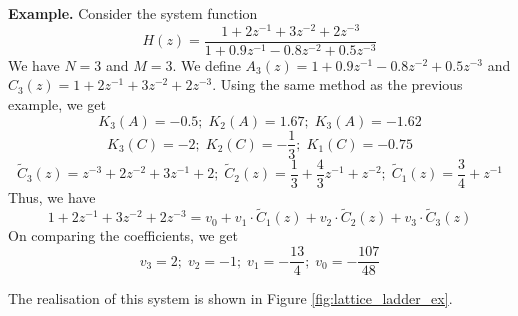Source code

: \documentclass{article}
\theoremstyle{definition}
\begin{document}
\textbf{Example.} Consider the system function 
\[
    H(z) = \frac{1 + 2z^{-1} + 3z^{-2} + 2z^{-3}}{1 + 0.9z^{-1} - 0.8z^{-2} + 0.5z^{-3}}
\]
We have $N=3$ and $M=3$. We define $A_3(z) = 1 + 0.9z^{-1} - 0.8z^{-2} + 0.5z^{-3}$ and $C_3(z) =  1 + 2z^{-1} + 3z^{-2} + 2z^{-3}$. Using the same method as the previous example, we get 
\[
    \boxed{K_3(A) = -0.5; \; K_2(A) = 1.67; \; K_3(A) = -1.62}
\]
\[  
    K_3(C) = -2; \; K_2(C) = - \frac{1}{3}; \; K_1(C) = -0.75
\]
\[
    \widetilde{C}_{3}(z) = z^{-3} + 2z^{-2} + 3z^{-1} + 2; \; \widetilde{C}_{2}(z) = \frac{1}{3} + \frac{4}{3} z^{-1} + z^{-2}; \; \widetilde{C}_{1}(z) = \frac{3}{4} + z^{-1}
\]
Thus, we have 
\[
    1 + 2z^{-1} + 3z^{-2} + 2z^{-3} = v_0 + v_1 \cdot \widetilde{C}_{1}(z) + v_2 \cdot \widetilde{C}_{2}(z) + v_3 \cdot \widetilde{C}_{3}(z)
\]
On comparing the coefficients, we get 
\[
    \boxed{v_3 = 2; \; v_2 = -1; \; v_1 = - \frac{13}{4}; \; v_0 = - \frac{107}{48}}
\]

The realisation of this system is shown in Figure \ref{fig:lattice_ladder_ex}.
\end{document}
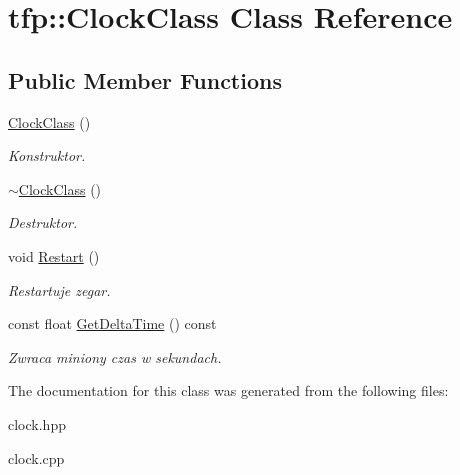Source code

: \hypertarget{classtfp_1_1_clock_class}{}\section{tfp\+:\+:Clock\+Class Class Reference}
\label{classtfp_1_1_clock_class}
\subsection*{Public Member Functions}
\begin{DoxyCompactItemize}
\item 
\mbox{\label{classtfp_1_1_clock_class_adde3feaf78998365d896233c55ee7afa}} 
\mbox{\hyperlink{classtfp_1_1_clock_class_adde3feaf78998365d896233c55ee7afa}{Clock\+Class}} ()
\begin{DoxyCompactList}\small\item\em Konstruktor. \end{DoxyCompactList}\item 
\mbox{\label{classtfp_1_1_clock_class_abfb7964af48bf2a5bc7a99025b47f798}} 
\mbox{\hyperlink{classtfp_1_1_clock_class_abfb7964af48bf2a5bc7a99025b47f798}{$\sim$\+Clock\+Class}} ()
\begin{DoxyCompactList}\small\item\em Destruktor. \end{DoxyCompactList}\item 
\mbox{\label{classtfp_1_1_clock_class_a1ab26448019bb72f368ce49d5db8f743}} 
void \mbox{\hyperlink{classtfp_1_1_clock_class_a1ab26448019bb72f368ce49d5db8f743}{Restart}} ()
\begin{DoxyCompactList}\small\item\em Restartuje zegar. \end{DoxyCompactList}\item 
\mbox{\label{classtfp_1_1_clock_class_a2d29510591ec634222b118aa2ef598f2}} 
const float \mbox{\hyperlink{classtfp_1_1_clock_class_a2d29510591ec634222b118aa2ef598f2}{Get\+Delta\+Time}} () const
\begin{DoxyCompactList}\small\item\em Zwraca miniony czas w sekundach. \end{DoxyCompactList}\end{DoxyCompactItemize}


The documentation for this class was generated from the following files\+:\begin{DoxyCompactItemize}
\item 
clock.\+hpp\item 
clock.\+cpp\end{DoxyCompactItemize}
□ □ □
**Instructions for the task:** When you repeat the material above, keep every word exact and leave out the pictures.

**Output below:**
Source code

: \documentclass{article}
\theoremstyle{definition}
\begin{document}
\textbf{Example.} Consider the system function 
\[
    H(z) = \frac{1 + 2z^{-1} + 3z^{-2} + 2z^{-3}}{1 + 0.9z^{-1} - 0.8z^{-2} + 0.5z^{-3}}
\]
We have $N=3$ and $M=3$. We define $A_3(z) = 1 + 0.9z^{-1} - 0.8z^{-2} + 0.5z^{-3}$ and $C_3(z) =  1 + 2z^{-1} + 3z^{-2} + 2z^{-3}$. Using the same method as the previous example, we get 
\[
    \boxed{K_3(A) = -0.5; \; K_2(A) = 1.67; \; K_3(A) = -1.62}
\]
\[  
    K_3(C) = -2; \; K_2(C) = - \frac{1}{3}; \; K_1(C) = -0.75
\]
\[
    \widetilde{C}_{3}(z) = z^{-3} + 2z^{-2} + 3z^{-1} + 2; \; \widetilde{C}_{2}(z) = \frac{1}{3} + \frac{4}{3} z^{-1} + z^{-2}; \; \widetilde{C}_{1}(z) = \frac{3}{4} + z^{-1}
\]
Thus, we have 
\[
    1 + 2z^{-1} + 3z^{-2} + 2z^{-3} = v_0 + v_1 \cdot \widetilde{C}_{1}(z) + v_2 \cdot \widetilde{C}_{2}(z) + v_3 \cdot \widetilde{C}_{3}(z)
\]
On comparing the coefficients, we get 
\[
    \boxed{v_3 = 2; \; v_2 = -1; \; v_1 = - \frac{13}{4}; \; v_0 = - \frac{107}{48}}
\]

The realisation of this system is shown in Figure \ref{fig:lattice_ladder_ex}.
\end{document}
Source code

: \hypertarget{classtfp_1_1_clock_class}{}\section{tfp\+:\+:Clock\+Class Class Reference}
\label{classtfp_1_1_clock_class}
\subsection*{Public Member Functions}
\begin{DoxyCompactItemize}
\item 
\mbox{\label{classtfp_1_1_clock_class_adde3feaf78998365d896233c55ee7afa}} 
\mbox{\hyperlink{classtfp_1_1_clock_class_adde3feaf78998365d896233c55ee7afa}{Clock\+Class}} ()
\begin{DoxyCompactList}\small\item\em Konstruktor. \end{DoxyCompactList}\item 
\mbox{\label{classtfp_1_1_clock_class_abfb7964af48bf2a5bc7a99025b47f798}} 
\mbox{\hyperlink{classtfp_1_1_clock_class_abfb7964af48bf2a5bc7a99025b47f798}{$\sim$\+Clock\+Class}} ()
\begin{DoxyCompactList}\small\item\em Destruktor. \end{DoxyCompactList}\item 
\mbox{\label{classtfp_1_1_clock_class_a1ab26448019bb72f368ce49d5db8f743}} 
void \mbox{\hyperlink{classtfp_1_1_clock_class_a1ab26448019bb72f368ce49d5db8f743}{Restart}} ()
\begin{DoxyCompactList}\small\item\em Restartuje zegar. \end{DoxyCompactList}\item 
\mbox{\label{classtfp_1_1_clock_class_a2d29510591ec634222b118aa2ef598f2}} 
const float \mbox{\hyperlink{classtfp_1_1_clock_class_a2d29510591ec634222b118aa2ef598f2}{Get\+Delta\+Time}} () const
\begin{DoxyCompactList}\small\item\em Zwraca miniony czas w sekundach. \end{DoxyCompactList}\end{DoxyCompactItemize}


The documentation for this class was generated from the following files\+:\begin{DoxyCompactItemize}
\item 
clock.\+hpp\item 
clock.\+cpp\end{DoxyCompactItemize}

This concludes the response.